#!/bin/bash
# =============================================================================
# Alert-Service-Failure — Slack-Alert für systemd-Service-Failures
# =============================================================================
# Wird von systemd via OnFailure= aufgerufen. Postet einen Slack-Alert mit
# Hostname, Unit-Name, Failure-Reason und den letzten 20 Journal-Zeilen der
# fehlgeschlagenen Invocation.
#
# Verwendung: alert-service-failure.sh <unit-name>
# Install: /etc/systemd/system/<unit>-alert@.service Template ruft dieses Script auf.
# =============================================================================

set -uo pipefail

UNIT="${1:-unknown.service}"
HOSTNAME=$(hostname)
MY_IPV4=$(hostname -I 2>/dev/null | awk '{print $1}')
LOG_TAG="alert-service-failure"

# Webhook secrets: prefer /etc/cert-pki/alerting.env (0600) — fallback /etc/environment (legacy, 0644)
for _envfile in /etc/cert-pki/alerting.env /etc/environment; do
    [[ -f "$_envfile" && -r "$_envfile" ]] || continue
    while IFS='=' read -r key val; do
        [[ "$key" =~ ^ALERT_WEBHOOK_ ]] && export "$key"="$(echo "$val" | sed 's/^"//;s/"$//')"
    done < "$_envfile"
done
unset _envfile
ALERT_WEBHOOK_SLACK="${ALERT_WEBHOOK_SLACK:-}"

declare -A SSH_URLS
SSH_URLS["Cert-Server-1-NBG"]="https://cert-server-1-nbg-ssh.db-app.dev/"
SSH_URLS["Cert-Server-0-NBG"]="https://cert-server-0-nbg-ssh.db-app.dev/"
SSH_URLS["Cert-Server-0-FSN"]="https://cert-server-0-fsn-ssh.db-app.dev/"
SSH_URLS["Cert-Server-1-FSN"]="https://cert-server-1-fsn-ssh.db-app.dev/"
SSH_URLS["Cert-Server-HEL"]="https://cert-server-hel-ssh.db-app.dev/"

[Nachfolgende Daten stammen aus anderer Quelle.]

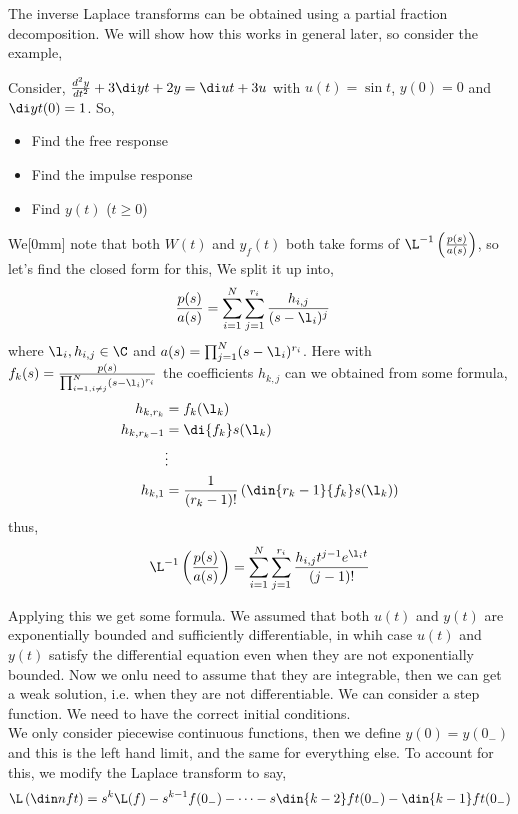 The inverse Laplace transforms can be obtained using a partial fraction decomposition. We will show how this works in general later, so consider the example,

\begin{eg}
  Consider, $\frac{d^2 y}{dt^2} + 3\di y t + 2y = \di u t + 3u$ with $u(t) = \sin t$, $y(0) = 0$ and $\di y t (0) = 1$. So,
  \begin{itemize}
    \item Find the free response
    \item Find the impulse response
    \item Find $y(t)$ ($t \ge 0$)
  \end{itemize}
\end{eg}

We[0mm] note that both $W(t)$ and $y_f(t)$ both take forms of $\L^{-1}\left( \frac{p (s)}{a (s)} \right)$, so let's find the closed form for this,
We split it up into,
\begin{align*}
  \frac{p(s)}{a(s)} &= \sum_{i=1}^N \sum^{r_i}_{j = 1} \frac{h_{i, j}}{(s - \l_i)^j}
\end{align*}
where $\l_i, h_{i,j} \in \C$ and $a(s) = \prod_{j=1}^N (s - \l_i)^{r_i}$. Here with $f_k (s) = \frac{p(s)}{\prod_{i=1, i \ne j}^N (s - \l_i)^{r_i}}$ the coefficients $h_{k, j}$ can we obtained from some formula,
\begin{align*}
  h_{k, r_k} &= f_k (\l_k)\\
  h_{k, r_k-1} &= \di {f_k} s (\l_k)\\
  &\vdots\\
  h_{k, 1} &= \frac{1}{(r_k-1)!}\left( \din {r_k-1} {f_k} s (\l_k) \right)
\end{align*}
thus,
$$ \L^{-1} \left( \frac{p(s)}{a(s)}\right) = \sum_{i=1}^N \sum_{j = 1}^{r_i} \frac{h_{i,j}t^{j-1}e^{\l_i t}}{(j - 1)!}$$

Applying this we get some formula. We assumed that both $u(t)$ and $y(t)$ are exponentially bounded and sufficiently differentiable, in whih case $u(t)$ and $y(t)$ satisfy the differential equation even when they are not exponentially bounded. Now we onlu need to assume that they are integrable, then we can get a weak solution, i.e. when they are not differentiable. We can consider a step function. We need to have the correct initial conditions.\\

We only consider piecewise continuous functions, then we define $y(0) = y(0_-)$ and this is the left hand limit, and the same for everything else. To account for this, we modify the Laplace transform to say,
$$ \L\left(\din n f t \right) = s^k \L(f) - s^{k-1}f(0_-) - \dots - s\din {k-2} f t (0_-) - \din {k-1} f t (0_-) $$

RESULT=$(systemctl show "$UNIT" -p Result --value 2>/dev/null || echo "unknown")
ACTIVE_STATE=$(systemctl show "$UNIT" -p ActiveState --value 2>/dev/null || echo "unknown")
SUB_STATE=$(systemctl show "$UNIT" -p SubState --value 2>/dev/null || echo "unknown")
EXEC_STATUS=$(systemctl show "$UNIT" -p ExecMainStatus --value 2>/dev/null || echo "")
EXEC_CODE=$(systemctl show "$UNIT" -p ExecMainCode --value 2>/dev/null || echo "")
INVOCATION=$(systemctl show "$UNIT" -p InvocationID --value 2>/dev/null || echo "")

JOURNAL_RAW=$(journalctl -u "$UNIT" -n 20 --no-pager -o cat 2>/dev/null | tail -20)

SSH_URL="${SSH_URLS[$HOSTNAME]:-}"

REASON="result=${RESULT} state=${ACTIVE_STATE}/${SUB_STATE}"
[[ -n "$EXEC_STATUS" ]] && REASON="${REASON} exit=${EXEC_STATUS}(code=${EXEC_CODE})"

TEXT=":rotating_light: *Service failure on \`${HOSTNAME}\`* (${MY_IPV4:-?})
*Unit:* \`${UNIT}\`
*Reason:* ${REASON}
*SSH:* ${SSH_URL:-n/a}
*Last 20 journal lines:*
\`\`\`
${JOURNAL_RAW}
\`\`\`"

if [[ -z "$ALERT_WEBHOOK_SLACK" ]]; then
    logger -t "$LOG_TAG" -p "local0.err" \
        "WEBHOOK SKIPPED: ALERT_WEBHOOK_SLACK not set (unit=$UNIT)"
    exit 0
fi

http_code=$(curl -s -o /dev/null -w '%{http_code}' -m 10 -X POST "$ALERT_WEBHOOK_SLACK" \
    -H "Content-Type: application/json" \
    -d "$(jq -n --arg t "$TEXT" '{text: $t}')" 2>/dev/null) || http_code="000"

if [[ "$http_code" == "200" ]]; then
    logger -t "$LOG_TAG" -p "local0.info" \
        "Slack alert posted for failed unit=$UNIT (reason: $REASON)"
else
    logger -t "$LOG_TAG" -p "local0.err" \
        "WEBHOOK FAILED: Slack returned HTTP ${http_code} for unit=$UNIT"
fi